# WHAT TO DO
Look through the data that follows and copy each line with the string "Ivey".

Saved data entries:
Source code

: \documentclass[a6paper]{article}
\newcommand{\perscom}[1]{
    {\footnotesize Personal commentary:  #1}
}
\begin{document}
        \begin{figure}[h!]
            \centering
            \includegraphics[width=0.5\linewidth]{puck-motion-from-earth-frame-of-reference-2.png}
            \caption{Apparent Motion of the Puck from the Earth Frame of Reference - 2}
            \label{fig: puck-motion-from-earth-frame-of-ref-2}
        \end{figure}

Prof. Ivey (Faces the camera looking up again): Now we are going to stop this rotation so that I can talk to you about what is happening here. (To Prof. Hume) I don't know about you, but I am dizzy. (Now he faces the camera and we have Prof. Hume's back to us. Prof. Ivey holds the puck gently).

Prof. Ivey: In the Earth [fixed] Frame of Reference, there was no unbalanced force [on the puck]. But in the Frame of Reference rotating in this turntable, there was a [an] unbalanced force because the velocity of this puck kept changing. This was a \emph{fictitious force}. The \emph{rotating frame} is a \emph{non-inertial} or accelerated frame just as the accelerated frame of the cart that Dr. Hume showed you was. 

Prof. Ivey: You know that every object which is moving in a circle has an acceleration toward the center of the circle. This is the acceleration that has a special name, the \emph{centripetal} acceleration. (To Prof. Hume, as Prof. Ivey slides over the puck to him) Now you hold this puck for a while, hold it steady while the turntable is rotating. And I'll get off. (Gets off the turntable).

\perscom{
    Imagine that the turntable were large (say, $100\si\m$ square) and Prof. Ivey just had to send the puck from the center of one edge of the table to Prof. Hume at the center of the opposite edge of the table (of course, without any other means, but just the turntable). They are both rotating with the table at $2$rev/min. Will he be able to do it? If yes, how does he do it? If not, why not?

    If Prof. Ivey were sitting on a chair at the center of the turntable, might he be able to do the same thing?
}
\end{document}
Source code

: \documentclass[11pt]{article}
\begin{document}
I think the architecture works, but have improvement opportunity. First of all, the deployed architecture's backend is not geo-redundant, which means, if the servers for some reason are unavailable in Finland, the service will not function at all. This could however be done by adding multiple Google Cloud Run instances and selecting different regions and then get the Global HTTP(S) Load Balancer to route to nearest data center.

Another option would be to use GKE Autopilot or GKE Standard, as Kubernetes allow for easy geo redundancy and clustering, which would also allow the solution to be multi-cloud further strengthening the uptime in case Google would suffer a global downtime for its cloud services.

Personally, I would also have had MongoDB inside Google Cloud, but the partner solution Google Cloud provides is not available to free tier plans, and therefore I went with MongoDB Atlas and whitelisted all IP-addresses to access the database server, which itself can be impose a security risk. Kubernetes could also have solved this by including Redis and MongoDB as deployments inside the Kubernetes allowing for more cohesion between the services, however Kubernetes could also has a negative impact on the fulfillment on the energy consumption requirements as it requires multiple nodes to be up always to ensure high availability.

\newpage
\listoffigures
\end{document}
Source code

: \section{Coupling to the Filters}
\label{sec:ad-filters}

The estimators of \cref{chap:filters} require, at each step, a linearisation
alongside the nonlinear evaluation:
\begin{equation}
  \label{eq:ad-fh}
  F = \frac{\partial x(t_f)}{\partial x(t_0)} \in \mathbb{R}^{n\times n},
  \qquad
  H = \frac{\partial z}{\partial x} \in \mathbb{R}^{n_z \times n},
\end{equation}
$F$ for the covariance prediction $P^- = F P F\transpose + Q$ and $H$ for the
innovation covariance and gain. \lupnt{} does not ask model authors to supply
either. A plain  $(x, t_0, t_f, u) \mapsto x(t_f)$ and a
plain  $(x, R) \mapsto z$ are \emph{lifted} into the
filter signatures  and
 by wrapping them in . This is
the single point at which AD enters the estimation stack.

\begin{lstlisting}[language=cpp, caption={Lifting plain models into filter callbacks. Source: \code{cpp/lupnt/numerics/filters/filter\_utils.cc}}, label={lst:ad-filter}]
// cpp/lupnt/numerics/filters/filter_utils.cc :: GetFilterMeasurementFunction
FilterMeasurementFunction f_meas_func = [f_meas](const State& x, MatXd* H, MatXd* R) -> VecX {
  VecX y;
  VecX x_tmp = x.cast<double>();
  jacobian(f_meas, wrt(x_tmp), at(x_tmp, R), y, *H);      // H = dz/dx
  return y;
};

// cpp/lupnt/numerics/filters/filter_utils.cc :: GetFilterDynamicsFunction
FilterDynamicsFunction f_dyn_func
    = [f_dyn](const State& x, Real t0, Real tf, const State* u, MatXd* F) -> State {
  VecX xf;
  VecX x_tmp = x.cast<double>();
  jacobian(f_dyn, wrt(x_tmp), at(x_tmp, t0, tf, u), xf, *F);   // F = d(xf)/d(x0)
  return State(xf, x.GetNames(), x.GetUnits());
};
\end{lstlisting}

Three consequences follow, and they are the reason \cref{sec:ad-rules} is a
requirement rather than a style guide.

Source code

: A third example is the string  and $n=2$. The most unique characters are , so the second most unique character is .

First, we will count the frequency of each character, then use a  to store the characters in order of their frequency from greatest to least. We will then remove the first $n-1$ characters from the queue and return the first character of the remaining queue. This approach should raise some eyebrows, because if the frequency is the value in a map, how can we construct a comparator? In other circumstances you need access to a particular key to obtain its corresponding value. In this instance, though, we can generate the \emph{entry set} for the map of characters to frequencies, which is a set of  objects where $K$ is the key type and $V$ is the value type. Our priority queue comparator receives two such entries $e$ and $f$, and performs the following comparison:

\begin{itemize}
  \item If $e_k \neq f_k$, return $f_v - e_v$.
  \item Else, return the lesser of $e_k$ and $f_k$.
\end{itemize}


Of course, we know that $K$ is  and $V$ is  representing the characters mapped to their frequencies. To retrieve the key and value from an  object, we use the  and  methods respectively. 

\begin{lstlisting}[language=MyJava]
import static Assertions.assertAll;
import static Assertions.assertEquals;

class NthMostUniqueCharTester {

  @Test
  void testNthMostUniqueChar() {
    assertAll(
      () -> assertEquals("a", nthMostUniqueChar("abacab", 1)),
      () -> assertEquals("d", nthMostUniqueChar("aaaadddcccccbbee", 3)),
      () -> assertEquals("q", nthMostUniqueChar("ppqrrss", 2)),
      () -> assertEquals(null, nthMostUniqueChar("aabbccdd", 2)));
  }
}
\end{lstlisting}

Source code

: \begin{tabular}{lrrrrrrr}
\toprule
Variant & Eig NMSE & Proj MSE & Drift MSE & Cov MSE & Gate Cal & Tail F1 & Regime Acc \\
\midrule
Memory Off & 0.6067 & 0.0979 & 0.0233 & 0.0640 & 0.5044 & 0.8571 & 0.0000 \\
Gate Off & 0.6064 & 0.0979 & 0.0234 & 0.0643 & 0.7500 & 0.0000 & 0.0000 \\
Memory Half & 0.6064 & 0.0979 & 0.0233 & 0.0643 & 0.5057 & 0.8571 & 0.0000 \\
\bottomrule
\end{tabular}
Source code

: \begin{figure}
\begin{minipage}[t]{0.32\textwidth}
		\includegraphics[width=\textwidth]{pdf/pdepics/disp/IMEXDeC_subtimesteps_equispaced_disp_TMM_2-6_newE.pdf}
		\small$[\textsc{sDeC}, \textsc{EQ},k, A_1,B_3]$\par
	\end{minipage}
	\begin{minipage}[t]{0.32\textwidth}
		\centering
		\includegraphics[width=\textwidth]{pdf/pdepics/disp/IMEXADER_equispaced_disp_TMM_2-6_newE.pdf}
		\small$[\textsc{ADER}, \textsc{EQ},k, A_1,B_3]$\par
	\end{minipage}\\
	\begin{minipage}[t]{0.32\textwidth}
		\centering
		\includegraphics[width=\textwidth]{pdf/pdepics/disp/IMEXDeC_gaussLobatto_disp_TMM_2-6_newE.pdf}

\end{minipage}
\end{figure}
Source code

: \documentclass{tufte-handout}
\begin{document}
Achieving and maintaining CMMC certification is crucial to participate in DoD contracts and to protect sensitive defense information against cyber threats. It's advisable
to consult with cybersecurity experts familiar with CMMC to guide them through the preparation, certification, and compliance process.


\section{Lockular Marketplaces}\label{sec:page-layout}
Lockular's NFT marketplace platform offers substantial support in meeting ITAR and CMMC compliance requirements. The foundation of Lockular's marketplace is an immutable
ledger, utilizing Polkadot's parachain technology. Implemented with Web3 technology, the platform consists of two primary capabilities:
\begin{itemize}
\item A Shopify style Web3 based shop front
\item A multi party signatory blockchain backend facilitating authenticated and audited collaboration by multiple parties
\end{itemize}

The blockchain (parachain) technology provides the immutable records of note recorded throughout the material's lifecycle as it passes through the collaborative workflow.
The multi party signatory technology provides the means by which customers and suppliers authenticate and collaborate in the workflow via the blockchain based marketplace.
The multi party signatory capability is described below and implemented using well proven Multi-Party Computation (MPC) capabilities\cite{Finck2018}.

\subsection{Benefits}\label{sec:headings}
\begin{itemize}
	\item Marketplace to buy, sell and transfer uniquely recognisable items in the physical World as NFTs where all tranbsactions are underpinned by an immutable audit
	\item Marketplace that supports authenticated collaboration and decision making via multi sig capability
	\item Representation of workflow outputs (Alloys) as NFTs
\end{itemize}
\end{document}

# ANSWER
Prof. Ivey (Faces the camera looking up again): Now we are going to stop this rotation so that I can talk to you about what is happening here. (To Prof. Hume) I don't know about you, but I am dizzy. (Now he faces the camera and we have Prof. Hume's back to us. Prof. Ivey holds the puck gently).
Prof. Ivey: In the Earth [fixed] Frame of Reference, there was no unbalanced force [on the puck]. But in the Frame of Reference rotating in this turntable, there was a [an] unbalanced force because the velocity of this puck kept changing. This was a \emph{fictitious force}. The \emph{rotating frame} is a \emph{non-inertial} or accelerated frame just as the accelerated frame of the cart that Dr. Hume showed you was. 
Prof. Ivey: You know that every object which is moving in a circle has an acceleration toward the center of the circle. This is the acceleration that has a special name, the \emph{centripetal} acceleration. (To Prof. Hume, as Prof. Ivey slides over the puck to him) Now you hold this puck for a while, hold it steady while the turntable is rotating. And I'll get off. (Gets off the turntable).
    Imagine that the turntable were large (say, $100\si\m$ square) and Prof. Ivey just had to send the puck from the center of one edge of the table to Prof. Hume at the center of the opposite edge of the table (of course, without any other means, but just the turntable). They are both rotating with the table at $2$rev/min. Will he be able to do it? If yes, how does he do it? If not, why not?
    If Prof. Ivey were sitting on a chair at the center of the turntable, might he be able to do the same thing?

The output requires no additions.